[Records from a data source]

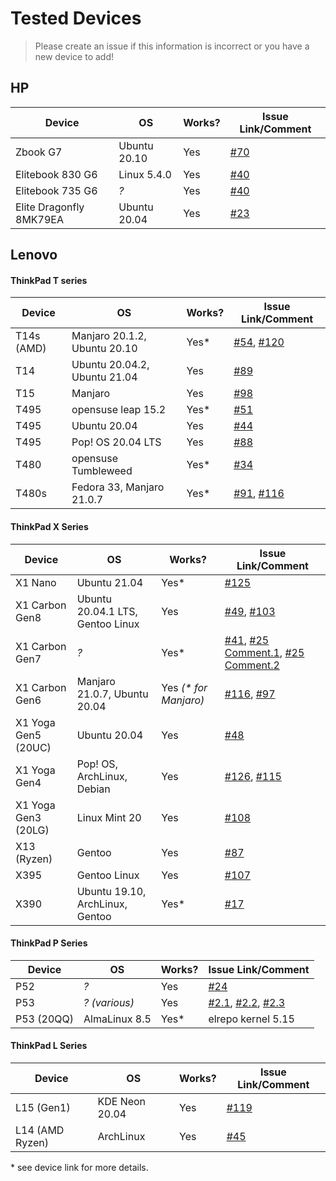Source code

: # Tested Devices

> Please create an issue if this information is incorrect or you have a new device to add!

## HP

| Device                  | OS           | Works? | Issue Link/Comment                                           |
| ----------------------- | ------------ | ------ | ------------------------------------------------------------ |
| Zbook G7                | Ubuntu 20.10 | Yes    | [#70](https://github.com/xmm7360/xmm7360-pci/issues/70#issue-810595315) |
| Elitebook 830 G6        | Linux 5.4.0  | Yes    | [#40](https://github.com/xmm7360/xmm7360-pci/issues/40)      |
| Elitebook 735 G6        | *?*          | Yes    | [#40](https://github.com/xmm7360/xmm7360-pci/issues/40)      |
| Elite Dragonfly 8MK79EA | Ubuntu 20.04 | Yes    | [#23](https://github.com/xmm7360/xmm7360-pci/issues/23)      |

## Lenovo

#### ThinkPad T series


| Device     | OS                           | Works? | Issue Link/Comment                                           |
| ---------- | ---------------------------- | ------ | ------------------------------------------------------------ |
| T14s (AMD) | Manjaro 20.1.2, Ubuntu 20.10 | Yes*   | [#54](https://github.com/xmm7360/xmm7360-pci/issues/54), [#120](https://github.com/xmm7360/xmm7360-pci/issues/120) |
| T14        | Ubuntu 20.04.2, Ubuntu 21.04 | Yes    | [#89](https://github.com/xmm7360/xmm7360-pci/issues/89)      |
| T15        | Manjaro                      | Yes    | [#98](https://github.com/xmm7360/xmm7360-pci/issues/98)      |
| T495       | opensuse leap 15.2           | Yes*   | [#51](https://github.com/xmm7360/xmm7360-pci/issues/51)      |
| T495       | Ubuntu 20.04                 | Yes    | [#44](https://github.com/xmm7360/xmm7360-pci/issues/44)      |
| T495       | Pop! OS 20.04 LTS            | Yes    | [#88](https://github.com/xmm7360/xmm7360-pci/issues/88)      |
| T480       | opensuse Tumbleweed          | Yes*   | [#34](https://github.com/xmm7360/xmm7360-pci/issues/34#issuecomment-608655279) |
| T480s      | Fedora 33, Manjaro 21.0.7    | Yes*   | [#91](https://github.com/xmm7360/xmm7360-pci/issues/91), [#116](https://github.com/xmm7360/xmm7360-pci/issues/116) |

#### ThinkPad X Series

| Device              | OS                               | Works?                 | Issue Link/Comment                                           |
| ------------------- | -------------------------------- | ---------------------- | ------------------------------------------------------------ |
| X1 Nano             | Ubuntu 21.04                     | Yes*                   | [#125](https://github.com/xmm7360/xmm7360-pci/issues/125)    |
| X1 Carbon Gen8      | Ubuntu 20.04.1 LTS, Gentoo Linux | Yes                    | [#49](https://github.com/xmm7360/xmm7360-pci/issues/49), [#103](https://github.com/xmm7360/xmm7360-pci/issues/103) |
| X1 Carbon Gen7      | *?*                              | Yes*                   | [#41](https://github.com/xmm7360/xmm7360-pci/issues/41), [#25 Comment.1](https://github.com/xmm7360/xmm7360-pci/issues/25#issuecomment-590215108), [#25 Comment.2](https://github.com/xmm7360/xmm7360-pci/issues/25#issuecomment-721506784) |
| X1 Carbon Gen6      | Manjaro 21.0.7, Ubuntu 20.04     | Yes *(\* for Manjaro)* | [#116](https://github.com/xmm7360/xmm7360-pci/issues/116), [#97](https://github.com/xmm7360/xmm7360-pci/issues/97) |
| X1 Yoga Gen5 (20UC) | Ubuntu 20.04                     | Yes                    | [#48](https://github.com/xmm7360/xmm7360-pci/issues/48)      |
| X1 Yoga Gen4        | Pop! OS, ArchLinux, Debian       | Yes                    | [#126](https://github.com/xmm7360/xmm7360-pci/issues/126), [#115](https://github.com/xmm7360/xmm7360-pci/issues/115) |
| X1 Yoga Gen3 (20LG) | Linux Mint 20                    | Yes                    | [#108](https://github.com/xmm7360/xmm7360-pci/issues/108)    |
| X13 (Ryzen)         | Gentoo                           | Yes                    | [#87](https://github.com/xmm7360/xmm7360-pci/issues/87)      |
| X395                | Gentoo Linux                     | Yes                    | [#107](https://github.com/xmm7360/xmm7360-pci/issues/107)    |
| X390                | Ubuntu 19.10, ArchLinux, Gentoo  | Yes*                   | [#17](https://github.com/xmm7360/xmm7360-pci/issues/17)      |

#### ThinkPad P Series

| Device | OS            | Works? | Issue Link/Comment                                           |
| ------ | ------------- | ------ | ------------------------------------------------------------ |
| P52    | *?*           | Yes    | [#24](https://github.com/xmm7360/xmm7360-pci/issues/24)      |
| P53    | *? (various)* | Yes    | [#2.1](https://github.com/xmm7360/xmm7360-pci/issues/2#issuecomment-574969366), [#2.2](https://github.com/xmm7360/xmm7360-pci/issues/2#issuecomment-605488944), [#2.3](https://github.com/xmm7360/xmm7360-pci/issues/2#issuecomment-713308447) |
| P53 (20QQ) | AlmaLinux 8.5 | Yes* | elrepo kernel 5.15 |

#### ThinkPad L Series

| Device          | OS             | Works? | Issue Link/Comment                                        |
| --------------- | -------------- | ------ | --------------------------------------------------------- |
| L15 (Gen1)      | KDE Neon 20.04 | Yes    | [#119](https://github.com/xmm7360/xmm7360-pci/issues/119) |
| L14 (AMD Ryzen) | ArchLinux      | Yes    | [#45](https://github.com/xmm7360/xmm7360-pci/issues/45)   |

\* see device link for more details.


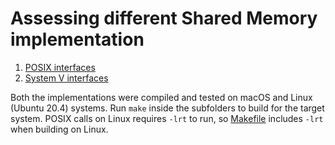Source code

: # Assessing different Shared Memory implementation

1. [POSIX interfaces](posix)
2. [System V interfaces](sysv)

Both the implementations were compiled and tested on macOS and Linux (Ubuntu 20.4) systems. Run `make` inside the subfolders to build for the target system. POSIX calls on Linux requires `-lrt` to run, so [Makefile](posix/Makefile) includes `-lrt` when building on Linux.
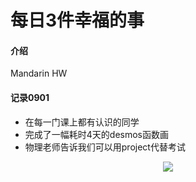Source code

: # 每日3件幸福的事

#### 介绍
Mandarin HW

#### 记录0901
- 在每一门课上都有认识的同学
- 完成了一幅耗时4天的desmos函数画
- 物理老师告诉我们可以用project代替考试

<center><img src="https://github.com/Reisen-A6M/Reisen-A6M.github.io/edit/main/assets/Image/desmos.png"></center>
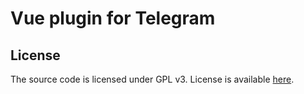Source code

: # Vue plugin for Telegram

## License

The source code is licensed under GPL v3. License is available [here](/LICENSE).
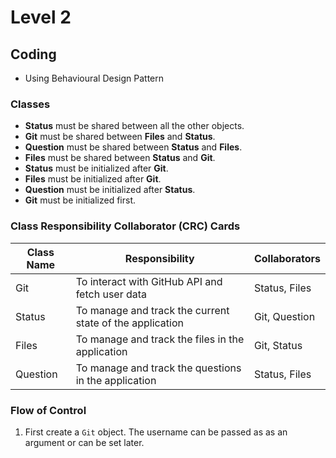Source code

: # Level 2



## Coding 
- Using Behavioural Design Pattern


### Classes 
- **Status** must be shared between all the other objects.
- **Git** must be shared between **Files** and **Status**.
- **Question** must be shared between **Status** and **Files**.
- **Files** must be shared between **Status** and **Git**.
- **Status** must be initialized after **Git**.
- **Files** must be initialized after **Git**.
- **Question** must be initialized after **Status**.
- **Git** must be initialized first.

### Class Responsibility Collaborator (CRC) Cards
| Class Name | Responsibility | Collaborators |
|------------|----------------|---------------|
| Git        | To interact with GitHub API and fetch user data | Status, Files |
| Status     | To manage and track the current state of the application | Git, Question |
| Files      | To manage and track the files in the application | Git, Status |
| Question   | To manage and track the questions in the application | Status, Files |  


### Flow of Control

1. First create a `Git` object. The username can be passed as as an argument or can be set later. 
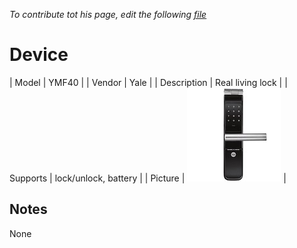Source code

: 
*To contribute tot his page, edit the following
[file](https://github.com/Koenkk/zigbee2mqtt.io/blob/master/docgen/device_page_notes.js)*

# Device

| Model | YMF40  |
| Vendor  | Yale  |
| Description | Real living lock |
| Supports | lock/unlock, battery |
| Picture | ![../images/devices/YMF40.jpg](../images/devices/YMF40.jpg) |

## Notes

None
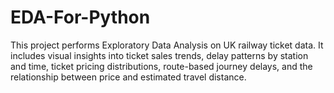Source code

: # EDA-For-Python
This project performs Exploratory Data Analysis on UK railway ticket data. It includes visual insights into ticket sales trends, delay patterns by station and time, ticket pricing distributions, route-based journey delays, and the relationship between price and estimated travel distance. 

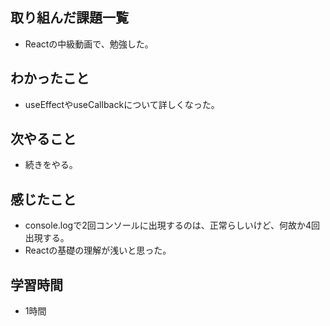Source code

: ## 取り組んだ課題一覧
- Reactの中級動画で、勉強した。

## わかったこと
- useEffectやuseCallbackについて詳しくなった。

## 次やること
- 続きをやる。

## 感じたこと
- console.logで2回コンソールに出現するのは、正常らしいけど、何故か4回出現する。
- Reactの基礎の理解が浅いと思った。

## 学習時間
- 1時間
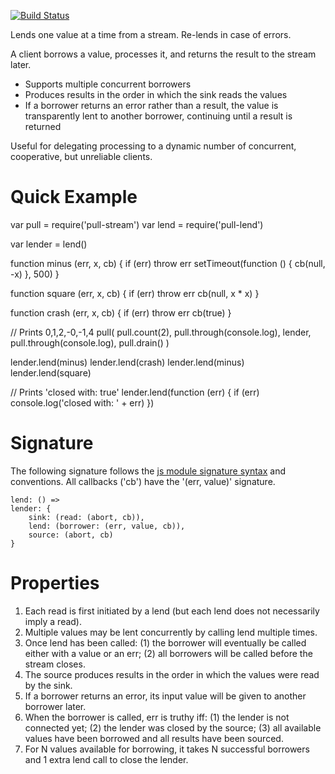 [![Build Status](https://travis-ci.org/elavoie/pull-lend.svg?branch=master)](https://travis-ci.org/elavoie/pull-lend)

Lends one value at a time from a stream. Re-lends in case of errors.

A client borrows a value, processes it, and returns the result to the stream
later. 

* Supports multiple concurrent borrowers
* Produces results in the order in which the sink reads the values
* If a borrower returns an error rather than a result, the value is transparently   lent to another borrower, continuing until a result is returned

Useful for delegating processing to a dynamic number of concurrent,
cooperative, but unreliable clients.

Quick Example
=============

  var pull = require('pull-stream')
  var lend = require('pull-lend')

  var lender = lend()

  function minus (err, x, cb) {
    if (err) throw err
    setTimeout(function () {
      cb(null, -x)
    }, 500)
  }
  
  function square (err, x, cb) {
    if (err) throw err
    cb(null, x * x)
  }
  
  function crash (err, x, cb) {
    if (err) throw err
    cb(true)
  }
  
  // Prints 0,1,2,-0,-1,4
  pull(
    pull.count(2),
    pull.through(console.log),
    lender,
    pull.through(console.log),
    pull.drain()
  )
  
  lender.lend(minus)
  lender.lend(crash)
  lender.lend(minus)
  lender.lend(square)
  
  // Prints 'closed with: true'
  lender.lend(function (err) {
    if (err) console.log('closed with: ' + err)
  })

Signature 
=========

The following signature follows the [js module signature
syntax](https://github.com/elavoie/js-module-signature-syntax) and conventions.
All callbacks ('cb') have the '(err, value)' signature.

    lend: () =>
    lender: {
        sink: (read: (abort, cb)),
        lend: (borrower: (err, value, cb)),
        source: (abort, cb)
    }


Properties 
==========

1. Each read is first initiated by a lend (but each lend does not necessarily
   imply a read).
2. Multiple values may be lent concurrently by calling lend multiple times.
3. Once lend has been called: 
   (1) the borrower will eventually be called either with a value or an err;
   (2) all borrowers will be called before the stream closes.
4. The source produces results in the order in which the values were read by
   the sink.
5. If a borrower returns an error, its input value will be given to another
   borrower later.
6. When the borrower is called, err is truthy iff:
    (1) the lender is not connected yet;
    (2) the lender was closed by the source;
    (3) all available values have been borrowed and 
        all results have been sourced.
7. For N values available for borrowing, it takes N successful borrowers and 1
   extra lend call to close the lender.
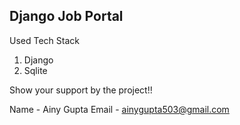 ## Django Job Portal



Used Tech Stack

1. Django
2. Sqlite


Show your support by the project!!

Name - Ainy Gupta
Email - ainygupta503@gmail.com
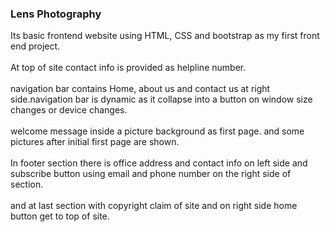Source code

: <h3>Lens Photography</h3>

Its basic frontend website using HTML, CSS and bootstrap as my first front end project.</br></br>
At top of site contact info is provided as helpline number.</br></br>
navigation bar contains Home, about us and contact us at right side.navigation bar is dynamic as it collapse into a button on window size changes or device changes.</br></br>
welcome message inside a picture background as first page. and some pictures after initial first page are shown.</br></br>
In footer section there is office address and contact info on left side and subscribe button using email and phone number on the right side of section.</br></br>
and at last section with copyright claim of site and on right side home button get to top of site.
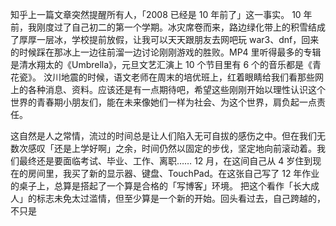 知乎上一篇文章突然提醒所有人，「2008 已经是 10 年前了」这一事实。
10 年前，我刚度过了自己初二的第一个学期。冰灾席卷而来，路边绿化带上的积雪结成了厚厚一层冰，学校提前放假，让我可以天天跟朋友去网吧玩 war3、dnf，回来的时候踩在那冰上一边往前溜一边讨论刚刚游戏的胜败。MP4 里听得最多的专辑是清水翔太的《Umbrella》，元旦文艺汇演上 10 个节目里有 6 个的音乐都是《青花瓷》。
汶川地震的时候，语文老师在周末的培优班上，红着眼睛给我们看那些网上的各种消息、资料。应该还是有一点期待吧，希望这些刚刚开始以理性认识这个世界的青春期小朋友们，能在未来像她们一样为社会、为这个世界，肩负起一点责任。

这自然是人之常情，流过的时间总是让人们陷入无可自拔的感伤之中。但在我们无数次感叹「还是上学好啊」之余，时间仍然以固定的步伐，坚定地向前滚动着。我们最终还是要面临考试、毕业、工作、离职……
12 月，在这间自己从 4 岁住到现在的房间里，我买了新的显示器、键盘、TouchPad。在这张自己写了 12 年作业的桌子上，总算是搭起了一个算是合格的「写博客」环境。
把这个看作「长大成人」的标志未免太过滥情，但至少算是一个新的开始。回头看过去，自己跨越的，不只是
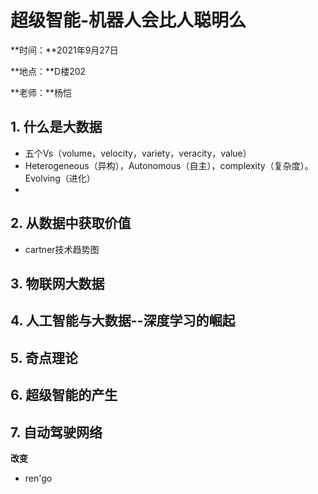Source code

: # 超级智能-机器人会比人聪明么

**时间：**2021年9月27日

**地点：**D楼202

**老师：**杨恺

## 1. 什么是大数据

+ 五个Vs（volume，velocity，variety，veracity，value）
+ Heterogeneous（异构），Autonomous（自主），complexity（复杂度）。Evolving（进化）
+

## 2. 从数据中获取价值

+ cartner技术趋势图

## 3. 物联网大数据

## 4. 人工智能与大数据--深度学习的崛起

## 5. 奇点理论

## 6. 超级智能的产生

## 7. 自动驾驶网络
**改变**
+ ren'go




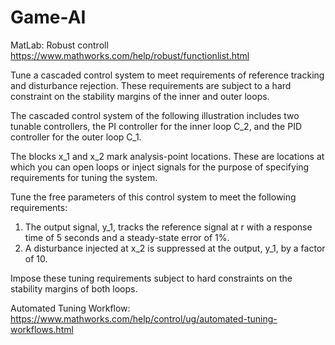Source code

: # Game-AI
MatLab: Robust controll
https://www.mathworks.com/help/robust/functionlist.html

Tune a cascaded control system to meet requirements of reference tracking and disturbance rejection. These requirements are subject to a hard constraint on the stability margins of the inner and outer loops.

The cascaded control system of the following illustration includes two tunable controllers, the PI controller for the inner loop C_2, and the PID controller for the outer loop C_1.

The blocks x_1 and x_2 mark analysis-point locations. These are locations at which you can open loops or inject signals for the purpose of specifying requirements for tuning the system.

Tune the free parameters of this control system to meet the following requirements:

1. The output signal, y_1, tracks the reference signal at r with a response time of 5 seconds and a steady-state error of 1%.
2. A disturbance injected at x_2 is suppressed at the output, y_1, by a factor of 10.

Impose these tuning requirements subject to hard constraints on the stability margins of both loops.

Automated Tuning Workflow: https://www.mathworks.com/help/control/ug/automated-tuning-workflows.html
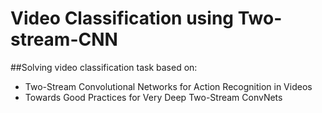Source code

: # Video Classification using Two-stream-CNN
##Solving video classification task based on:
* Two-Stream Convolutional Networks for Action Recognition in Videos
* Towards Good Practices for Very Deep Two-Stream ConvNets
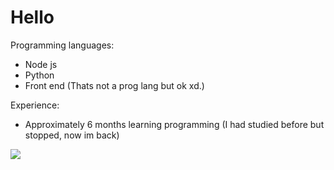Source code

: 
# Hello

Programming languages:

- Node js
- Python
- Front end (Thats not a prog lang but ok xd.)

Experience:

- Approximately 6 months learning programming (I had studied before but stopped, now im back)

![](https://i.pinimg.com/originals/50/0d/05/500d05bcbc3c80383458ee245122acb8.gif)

TASK REQUIREMENTS:
Every line above that holds the word "following" is to be found and copied.

RESULT OF THIS TASK:
*To contribute tot his page, edit the following
The following signature follows the [js module signature
The cascaded control system of the following illustration includes two tunable controllers, the PI controller for the inner loop C_2, and the PID controller for the outer loop C_1.
Tune the free parameters of this control system to meet the following requirements:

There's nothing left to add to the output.